**Input data:**
----

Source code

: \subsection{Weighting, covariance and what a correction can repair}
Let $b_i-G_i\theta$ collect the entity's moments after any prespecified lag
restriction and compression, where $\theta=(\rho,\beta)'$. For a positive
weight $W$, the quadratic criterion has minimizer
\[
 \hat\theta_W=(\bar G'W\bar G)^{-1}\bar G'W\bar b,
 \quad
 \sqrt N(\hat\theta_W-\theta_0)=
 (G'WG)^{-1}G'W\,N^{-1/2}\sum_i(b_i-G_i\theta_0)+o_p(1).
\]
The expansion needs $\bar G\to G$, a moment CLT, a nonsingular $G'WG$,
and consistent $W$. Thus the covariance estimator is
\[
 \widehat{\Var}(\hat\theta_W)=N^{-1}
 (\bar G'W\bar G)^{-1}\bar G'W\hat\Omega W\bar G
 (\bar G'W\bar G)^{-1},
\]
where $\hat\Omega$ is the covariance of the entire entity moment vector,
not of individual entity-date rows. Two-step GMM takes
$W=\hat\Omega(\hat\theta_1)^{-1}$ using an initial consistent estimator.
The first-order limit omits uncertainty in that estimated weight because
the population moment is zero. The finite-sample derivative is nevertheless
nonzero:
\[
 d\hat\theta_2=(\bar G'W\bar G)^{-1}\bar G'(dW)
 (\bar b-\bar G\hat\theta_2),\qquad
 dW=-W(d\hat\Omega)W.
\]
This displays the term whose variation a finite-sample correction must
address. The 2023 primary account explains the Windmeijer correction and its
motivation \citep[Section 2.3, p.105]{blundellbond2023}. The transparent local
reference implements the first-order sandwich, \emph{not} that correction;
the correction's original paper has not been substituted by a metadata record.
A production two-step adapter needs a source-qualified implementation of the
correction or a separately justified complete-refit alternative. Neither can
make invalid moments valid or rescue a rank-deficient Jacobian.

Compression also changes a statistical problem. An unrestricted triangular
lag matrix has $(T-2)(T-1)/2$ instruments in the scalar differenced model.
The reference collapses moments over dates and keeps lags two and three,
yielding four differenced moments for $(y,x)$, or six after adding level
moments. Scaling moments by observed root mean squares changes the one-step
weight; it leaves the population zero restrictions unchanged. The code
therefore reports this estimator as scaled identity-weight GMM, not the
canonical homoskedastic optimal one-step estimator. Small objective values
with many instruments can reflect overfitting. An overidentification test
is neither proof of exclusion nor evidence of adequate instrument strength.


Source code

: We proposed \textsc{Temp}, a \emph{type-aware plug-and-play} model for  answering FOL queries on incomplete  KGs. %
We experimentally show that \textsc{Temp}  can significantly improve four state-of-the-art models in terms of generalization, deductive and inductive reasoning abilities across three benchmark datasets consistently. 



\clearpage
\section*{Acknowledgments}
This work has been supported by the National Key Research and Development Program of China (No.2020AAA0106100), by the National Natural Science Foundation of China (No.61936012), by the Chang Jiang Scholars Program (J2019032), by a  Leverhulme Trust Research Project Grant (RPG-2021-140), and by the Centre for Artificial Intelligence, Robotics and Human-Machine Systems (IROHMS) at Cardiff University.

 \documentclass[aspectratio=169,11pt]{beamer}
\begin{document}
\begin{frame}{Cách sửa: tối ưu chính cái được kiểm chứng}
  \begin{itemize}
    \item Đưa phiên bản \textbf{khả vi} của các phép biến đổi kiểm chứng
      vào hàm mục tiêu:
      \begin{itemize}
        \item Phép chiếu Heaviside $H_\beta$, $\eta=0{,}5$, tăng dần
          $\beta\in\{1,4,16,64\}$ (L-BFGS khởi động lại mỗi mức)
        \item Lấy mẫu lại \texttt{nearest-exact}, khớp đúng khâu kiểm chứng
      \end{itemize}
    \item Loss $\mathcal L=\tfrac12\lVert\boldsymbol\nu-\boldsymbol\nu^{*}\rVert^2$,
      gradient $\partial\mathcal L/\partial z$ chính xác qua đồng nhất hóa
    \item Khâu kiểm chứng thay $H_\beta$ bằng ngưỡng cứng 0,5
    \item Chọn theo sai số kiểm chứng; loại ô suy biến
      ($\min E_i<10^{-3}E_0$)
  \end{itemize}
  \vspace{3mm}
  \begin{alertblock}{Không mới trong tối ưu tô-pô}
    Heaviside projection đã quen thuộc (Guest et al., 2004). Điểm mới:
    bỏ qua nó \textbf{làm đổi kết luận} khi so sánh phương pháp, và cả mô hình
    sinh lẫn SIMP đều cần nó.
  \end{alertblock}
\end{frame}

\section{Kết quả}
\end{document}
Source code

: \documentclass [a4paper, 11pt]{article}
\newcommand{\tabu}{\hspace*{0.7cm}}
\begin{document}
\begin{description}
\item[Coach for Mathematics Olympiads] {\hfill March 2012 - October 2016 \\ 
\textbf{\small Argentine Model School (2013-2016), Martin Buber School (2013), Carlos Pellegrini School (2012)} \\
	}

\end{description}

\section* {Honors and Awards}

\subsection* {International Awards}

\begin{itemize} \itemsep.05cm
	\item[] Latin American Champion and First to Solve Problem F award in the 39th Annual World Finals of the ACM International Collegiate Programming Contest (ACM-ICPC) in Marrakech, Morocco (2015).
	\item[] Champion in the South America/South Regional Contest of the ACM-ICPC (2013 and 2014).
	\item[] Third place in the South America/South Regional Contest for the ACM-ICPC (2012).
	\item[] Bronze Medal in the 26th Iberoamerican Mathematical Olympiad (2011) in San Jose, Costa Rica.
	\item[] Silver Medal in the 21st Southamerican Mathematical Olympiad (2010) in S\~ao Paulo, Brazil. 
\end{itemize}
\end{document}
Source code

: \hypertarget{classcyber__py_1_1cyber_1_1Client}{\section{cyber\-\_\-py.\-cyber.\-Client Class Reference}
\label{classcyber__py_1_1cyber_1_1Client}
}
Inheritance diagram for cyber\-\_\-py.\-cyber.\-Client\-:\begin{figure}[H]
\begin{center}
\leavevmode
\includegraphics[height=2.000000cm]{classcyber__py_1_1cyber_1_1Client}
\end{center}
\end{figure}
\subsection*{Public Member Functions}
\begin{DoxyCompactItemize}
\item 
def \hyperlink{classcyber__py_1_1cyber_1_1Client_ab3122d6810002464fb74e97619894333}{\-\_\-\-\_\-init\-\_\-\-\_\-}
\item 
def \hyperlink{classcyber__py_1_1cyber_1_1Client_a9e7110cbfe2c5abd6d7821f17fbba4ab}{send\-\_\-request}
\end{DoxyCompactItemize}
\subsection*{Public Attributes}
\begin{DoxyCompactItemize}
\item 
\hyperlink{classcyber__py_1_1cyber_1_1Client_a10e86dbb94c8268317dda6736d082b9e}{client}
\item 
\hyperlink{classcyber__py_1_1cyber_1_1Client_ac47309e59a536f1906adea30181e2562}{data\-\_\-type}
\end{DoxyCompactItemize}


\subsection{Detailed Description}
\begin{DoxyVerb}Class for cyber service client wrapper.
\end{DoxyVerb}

----

Check each line of the entries above for the string "Public", and return those that contain it.

**Solution:**
\subsection*{Public Member Functions}
\subsection*{Public Attributes}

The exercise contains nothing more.